We wanted to publicly celebrate Aan’s release when we heard about it on January 27 but, because of the high sensitivity of his case and the precarious nature of the release, we proceeded cautiously. I have been in constant contact with Alex’s friends, as well as other activists working on his case, to make sure all the reported facts were correct, and that announcing his release would not put him in further risk. It was only after the Jakarta Post published their story that we felt comfortable finally announcing Aan’s release.

You see, Aan is unfortunately not yet completely free. Aan was released “on license,” which means he is required to report regularly and frequently to Indonesian authorities. Furthermore, Aan is vulnerable to vigilante retribution, which means he will be forced to keep a low profile for some time. As such, I urge everyone to not draw attention to Aan or his physical whereabouts.

I certainly hope he can remain safe. Ultimately, he may need to leave the country to be safe, another victim of the barbaric blasphemy laws that are all too common.

Comments

  1. kevinalexander says

    he is required to report regularly and frequently to Indonesian authorities.

    Whose address is public information. So the faithful don’t have to look for him, he’ll come to them.
    This doesn’t look good.

  2. whheydt says

    “Ultimately, he may need to leave the country to be safe”

    I think the “may” should be changed to “will” if you’re trying for any accuracy/

  3. Michael Heath says

    The article Ed quotes:

    When police arrived, they arrested Aan and charged him with blasphemy, promoting atheism, lying on an official government document (Indonesia requires its citizens to claim one of six official religion; Aan marked Islam), and disseminating information aimed at inciting religious hatred or hostility. In June 2012, a district court found Aan guilty of disseminating information aimed at inciting religious hatred or hostility, and sentenced him to 30 months in prison. He was also fined 100 million rupiah (US $8,190).
    […]
    Aan is unfortunately not yet completely free. Aan was released “on license,” which means he is required to report regularly and frequently to Indonesian authorities.
    [Heath bolded text above.]

    If Mr. Aan had been convicted of lying on a government document, I wonder if these same authorities would have been required to ask Mr. Aan whether he subscribes to the religion he claims on government documents. And what if he had then claimed to be irreligious? Back in the clink?

  4. StevoR : Free West Papua, free Tibet, let the Chagossians return! says

    @4. grumpyoldfart : “Indonesia is a member of UN Human Rights Council. Funny old world isn’t it?”

    Funny may not be most apt word for it. If memory serves Syria under Bashar Al_Assad or his father was once teh head of that Human Rights UN group too – rendering that group a sick joke.

    Its one reason why I think the UN is actually worse than useless.

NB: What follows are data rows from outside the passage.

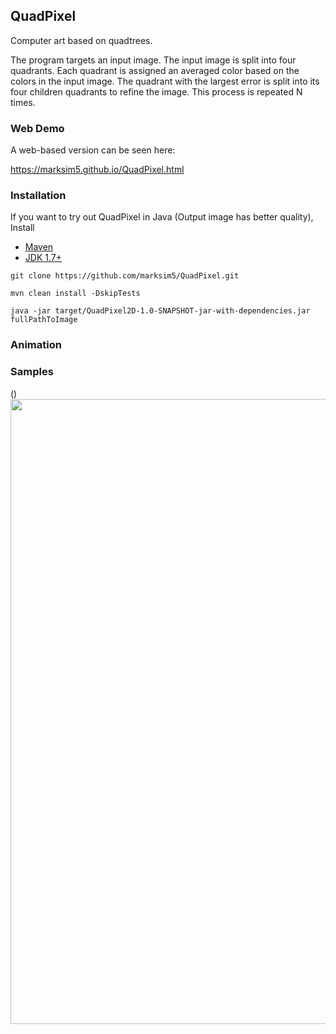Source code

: ## QuadPixel

Computer art based on quadtrees.

The program targets an input image. The input image is split into four quadrants. Each quadrant is assigned an averaged color based on the colors in the input image. The quadrant with the largest error is split into its four children quadrants to refine the image. This process is repeated N times.

### Web Demo

A web-based version can be seen here:

https://marksim5.github.io/QuadPixel.html

### Installation
If you want to try out QuadPixel in Java (Output image has better quality), Install
* [Maven](https://maven.apache.org/download.cgi)
* [JDK 1.7+](http://www.oracle.com/technetwork/java/javase/downloads/index.html)
```
git clone https://github.com/marksim5/QuadPixel.git

mvn clean install -DskipTests

java -jar target/QuadPixel2D-1.0-SNAPSHOT-jar-with-dependencies.jar fullPathToImage
```

### Animation


### Samples
(<a href="url"><img src="https://github.com/marksim5/QuadPixel/blob/master/sample/sol.png" align="left" height="1000" width="1000" ></a>)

    Indonesia is an awful nation with a brutal government and a sadistic military plus a lot of fundamentalist Jihadist groups and an extremist Muslim population that is guilty of acts of appalling evil in East Timor, West Papua and elsewhere. It is also extremely artificial relic of colonial times sometimes referred to as the Javanese empire where the main island exercises a tyrannical rule of many diverse cultural groups such as Borneo and Bali and West Papua. It would be a great thing for most of its people and the planet more broadly if it were to be broken up and reduced considerably in power and might in my view.

  5. StevoR : Free West Papua, free Tibet, let the Chagossians return! says

    @3. colnago80 & #2.whheydt : Agreed 100 percent.

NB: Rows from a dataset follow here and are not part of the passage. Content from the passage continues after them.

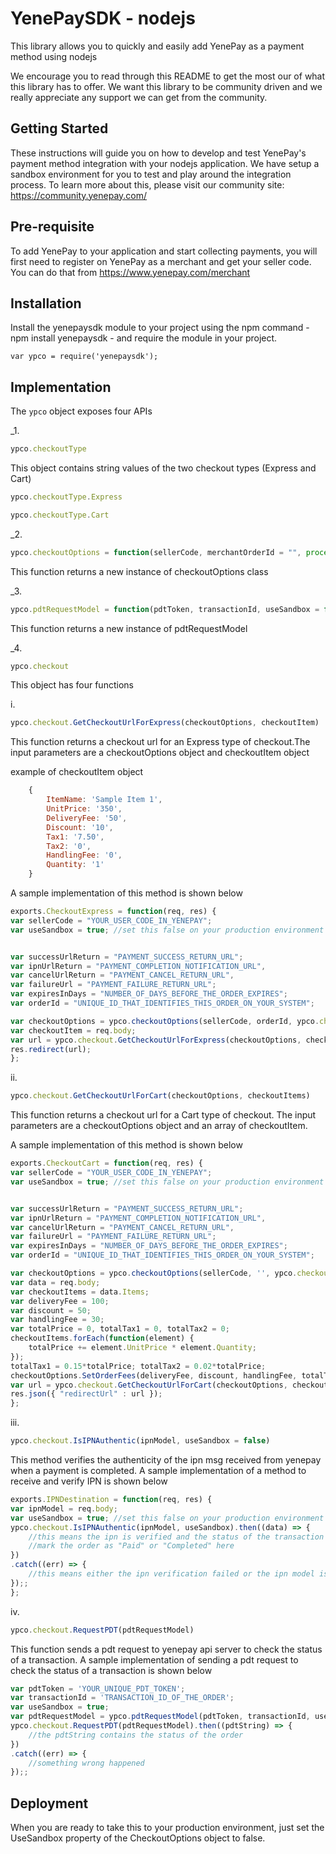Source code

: # YenePaySDK - nodejs

This library allows you to quickly and easily add YenePay as a payment method using nodejs

We encourage you to read through this README to get the most our of what this library has to offer. We want this library to be community driven and we really appreciate any support we can get from the community.

## Getting Started

These instructions will guide you on how to develop and test YenePay's payment method integration with your nodejs application. We have setup a sandbox environment for you to test and play around the integration process. To learn more about this, please visit our community site: https://community.yenepay.com/

## Pre-requisite

To add YenePay to your application and start collecting payments, you will first need to register on YenePay as a merchant and get your seller code. You can do that from https://www.yenepay.com/merchant

## Installation

Install the yenepaysdk module to your project using the npm command - npm install yenepaysdk - and require the module in your project.

```var ypco = require('yenepaysdk');```

## Implementation

The ```ypco``` object exposes four APIs

_1.

```javascript
ypco.checkoutType
```

This object contains string values of the two checkout types (Express and Cart)

```javascript
ypco.checkoutType.Express 

ypco.checkoutType.Cart
```

_2.

```javascript
ypco.checkoutOptions = function(sellerCode, merchantOrderId = "", process = _checkoutType.Express, useSandbox = false, expiresInDays = null, successReturn = "", cancelReturn = "", ipnUrl = "", failureUrl = "")
```

This function returns a new instance of checkoutOptions class

_3.

```javascript
ypco.pdtRequestModel = function(pdtToken, transactionId, useSandbox = false)
```

This function returns a new instance of pdtRequestModel

_4.

```javascript
ypco.checkout
```

This object has four functions

i. 

```javascript
ypco.checkout.GetCheckoutUrlForExpress(checkoutOptions, checkoutItem)
```

This function returns a checkout url for an Express type of checkout.The input parameters are a checkoutOptions object and checkoutItem object

example of checkoutItem object

```javascript
    { 
        ItemName: 'Sample Item 1',
        UnitPrice: '350',
        DeliveryFee: '50',
        Discount: '10',
        Tax1: '7.50',
        Tax2: '0',
        HandlingFee: '0',
        Quantity: '1'
    }
```

A sample implementation of this method is shown below

```javascript
exports.CheckoutExpress = function(req, res) {
var sellerCode = "YOUR_USER_CODE_IN_YENEPAY";
var useSandbox = true; //set this false on your production environment


var successUrlReturn = "PAYMENT_SUCCESS_RETURN_URL";
var ipnUrlReturn = "PAYMENT_COMPLETION_NOTIFICATION_URL",
var cancelUrlReturn = "PAYMENT_CANCEL_RETURN_URL",
var failureUrl = "PAYMENT_FAILURE_RETURN_URL";
var expiresInDays = "NUMBER_OF_DAYS_BEFORE_THE_ORDER_EXPIRES";
var orderId = "UNIQUE_ID_THAT_IDENTIFIES_THIS_ORDER_ON_YOUR_SYSTEM";

var checkoutOptions = ypco.checkoutOptions(sellerCode, orderId, ypco.checkoutType.Express, useSandbox, expiresInDays, successUrlReturn, cancelUrlReturn, ipnUrlReturn, failureUrl);
var checkoutItem = req.body;
var url = ypco.checkout.GetCheckoutUrlForExpress(checkoutOptions, checkoutItem);
res.redirect(url);
};
```

ii. 

```javascript
ypco.checkout.GetCheckoutUrlForCart(checkoutOptions, checkoutItems)
```

This function returns a checkout url for a Cart type of checkout. The input parameters are a checkoutOptions object and an array of checkoutItem. 

A sample implementation of this method is shown below

```javascript
exports.CheckoutCart = function(req, res) {
var sellerCode = "YOUR_USER_CODE_IN_YENEPAY";
var useSandbox = true; //set this false on your production environment


var successUrlReturn = "PAYMENT_SUCCESS_RETURN_URL";
var ipnUrlReturn = "PAYMENT_COMPLETION_NOTIFICATION_URL",
var cancelUrlReturn = "PAYMENT_CANCEL_RETURN_URL",
var failureUrl = "PAYMENT_FAILURE_RETURN_URL";
var expiresInDays = "NUMBER_OF_DAYS_BEFORE_THE_ORDER_EXPIRES";
var orderId = "UNIQUE_ID_THAT_IDENTIFIES_THIS_ORDER_ON_YOUR_SYSTEM";

var checkoutOptions = ypco.checkoutOptions(sellerCode, '', ypco.checkoutType.Cart, useSandbox, null, successUrlReturn, cancelUrlReturn, ipnUrlReturn, failureUrl);
var data = req.body;
var checkoutItems = data.Items;
var deliveryFee = 100;
var discount = 50;
var handlingFee = 30;
var totalPrice = 0, totalTax1 = 0, totalTax2 = 0;
checkoutItems.forEach(function(element) {
    totalPrice += element.UnitPrice * element.Quantity;
});
totalTax1 = 0.15*totalPrice; totalTax2 = 0.02*totalPrice;
checkoutOptions.SetOrderFees(deliveryFee, discount, handlingFee, totalTax1, totalTax2);
var url = ypco.checkout.GetCheckoutUrlForCart(checkoutOptions, checkoutItems);
res.json({ "redirectUrl" : url });
};
```

iii. 

```javascript
ypco.checkout.IsIPNAuthentic(ipnModel, useSandbox = false)
```

This method verifies the authenticity of the ipn msg received from yenepay when a payment is completed. A sample implementation of a method to receive and verify IPN is shown below

```javascript
exports.IPNDestination = function(req, res) {
var ipnModel = req.body;
var useSandbox = true; //set this false on your production environment
ypco.checkout.IsIPNAuthentic(ipnModel, useSandbox).then((data) => {
    //this means the ipn is verified and the status of the transaction is COMPLETED
    //mark the order as "Paid" or "Completed" here
})
.catch((err) => {
    //this means either the ipn verification failed or the ipn model is INVALIDs
});;
};
```

iv. 

```javascript
ypco.checkout.RequestPDT(pdtRequestModel)
```

This function sends a pdt request to yenepay api server to check the status of a transaction.
A sample implementation of sending a pdt request to check the status of a transaction is shown below

```javascript
var pdtToken = 'YOUR_UNIQUE_PDT_TOKEN';
var transactionId = 'TRANSACTION_ID_OF_THE_ORDER';
var useSandbox = true;
var pdtRequestModel = ypco.pdtRequestModel(pdtToken, transactionId, useSandbox);
ypco.checkout.RequestPDT(pdtRequestModel).then((pdtString) => {
    //the pdtString contains the status of the order
})
.catch((err) => {
    //something wrong happened
});;
```

## Deployment

When you are ready to take this to your production environment, just set the UseSandbox property of the CheckoutOptions object to false.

    At least he’s out of jail now – he should flee overseas and then speak out as strongly as possible against Indonesia and the Muslim fanatics who dominate it.

  6. ebotebo says

    He’d better take his whole family with him, perhaps friends as well, if I know those who are religiously insane!

  7. sh3baproject says

    @6. i wish we humans could stop sissy fighting and just unite as a species,but the idea of nations and the ineffectiveness of the UN keeps us apart. plus those religious extremists.